Begitu membuka matanya, Asa melihat wajah lima penumpang yang duduk di hadapannya. Wajah lima orang itu: Yuni, Haris, Arga, Bimo dan Jenar. Wajah mereka berubah dan terlihat sangat berbeda dengan sebelumnya. Sepasang mata dari lima orang itu menatap ke arah Asa dengan tatapan tajam, bengis dan penuh kebencian solah mereka ingin mengatakan pada Asa bahwa kesialan yang mereka hadapi saat ini, semua karena Asa.

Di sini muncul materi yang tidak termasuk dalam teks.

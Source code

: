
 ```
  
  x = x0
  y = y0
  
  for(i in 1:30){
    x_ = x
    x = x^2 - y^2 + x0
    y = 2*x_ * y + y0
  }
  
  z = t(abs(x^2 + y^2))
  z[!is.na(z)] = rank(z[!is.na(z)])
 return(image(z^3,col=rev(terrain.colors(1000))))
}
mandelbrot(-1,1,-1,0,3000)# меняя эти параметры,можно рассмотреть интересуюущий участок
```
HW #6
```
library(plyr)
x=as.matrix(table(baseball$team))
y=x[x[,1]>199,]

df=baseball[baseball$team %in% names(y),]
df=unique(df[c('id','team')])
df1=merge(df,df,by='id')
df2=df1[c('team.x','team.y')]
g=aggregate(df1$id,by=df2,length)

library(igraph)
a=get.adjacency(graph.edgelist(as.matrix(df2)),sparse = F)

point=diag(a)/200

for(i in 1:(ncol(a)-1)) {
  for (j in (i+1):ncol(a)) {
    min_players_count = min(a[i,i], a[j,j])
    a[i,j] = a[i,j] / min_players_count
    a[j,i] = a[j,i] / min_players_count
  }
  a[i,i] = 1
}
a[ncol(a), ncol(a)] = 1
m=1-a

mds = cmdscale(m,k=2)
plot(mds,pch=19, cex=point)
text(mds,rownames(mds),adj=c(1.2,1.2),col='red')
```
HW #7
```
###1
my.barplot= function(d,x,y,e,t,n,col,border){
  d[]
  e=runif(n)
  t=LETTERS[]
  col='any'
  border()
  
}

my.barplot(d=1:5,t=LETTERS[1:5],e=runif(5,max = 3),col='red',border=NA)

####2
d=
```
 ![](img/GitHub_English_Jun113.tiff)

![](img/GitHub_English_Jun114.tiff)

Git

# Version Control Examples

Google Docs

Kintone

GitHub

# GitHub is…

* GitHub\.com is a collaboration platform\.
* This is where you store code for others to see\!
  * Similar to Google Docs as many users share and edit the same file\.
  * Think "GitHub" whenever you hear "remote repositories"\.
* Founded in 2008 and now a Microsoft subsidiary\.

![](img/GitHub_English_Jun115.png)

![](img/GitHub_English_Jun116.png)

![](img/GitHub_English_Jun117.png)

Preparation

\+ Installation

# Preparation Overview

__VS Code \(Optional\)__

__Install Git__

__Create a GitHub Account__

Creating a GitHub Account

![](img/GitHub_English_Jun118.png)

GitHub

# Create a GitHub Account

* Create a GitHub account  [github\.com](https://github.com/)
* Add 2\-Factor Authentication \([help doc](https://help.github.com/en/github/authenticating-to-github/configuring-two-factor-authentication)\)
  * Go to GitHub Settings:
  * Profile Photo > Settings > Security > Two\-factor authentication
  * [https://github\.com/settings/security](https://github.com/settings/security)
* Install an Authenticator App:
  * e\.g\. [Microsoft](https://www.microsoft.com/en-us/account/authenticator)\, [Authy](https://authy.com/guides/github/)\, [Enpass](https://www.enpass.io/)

“Setelah semua yang kalian lihat tadi, kalian masih tidak ingin mengakui perbuatan kalian?? Apa kalian tidak ingin selamat dalam kecelakaan nanti?” tanya pria bersetelan jas hitam.
“Cakra mati karena serangan jantung dan itu bukan salahku!!” bentak Haris.
“Yang membuat pasangan suami istri itu sebagai penjahat bukan aku tapi ayahku!! Harusnya ... orang yang membuat pengakuan adalah ayahku dan bukan aku!” teriak Arga.
“Pria tua itu memang sudah waktunya untuk mati! Jadi ... meski aku datang lebih cepat, hal itu tidak akan mengubah apapun!” sanggah Bimo.
“Aku yang lebih dulu jadi kekasih Gilang! Aku yang bertemu dengan Gilang lebih dulu! Aku juga yang dipilih oleh Gilang!! Jika Gilang mencintai wanita ini, maka meski wanita ini masuk penjara, Gilang pasti akan menunggunya! Tapi nyatanya tidak! Gilang memilih untuk menikah denganku!! Itu artinya Gilang masih mencintaiku!!”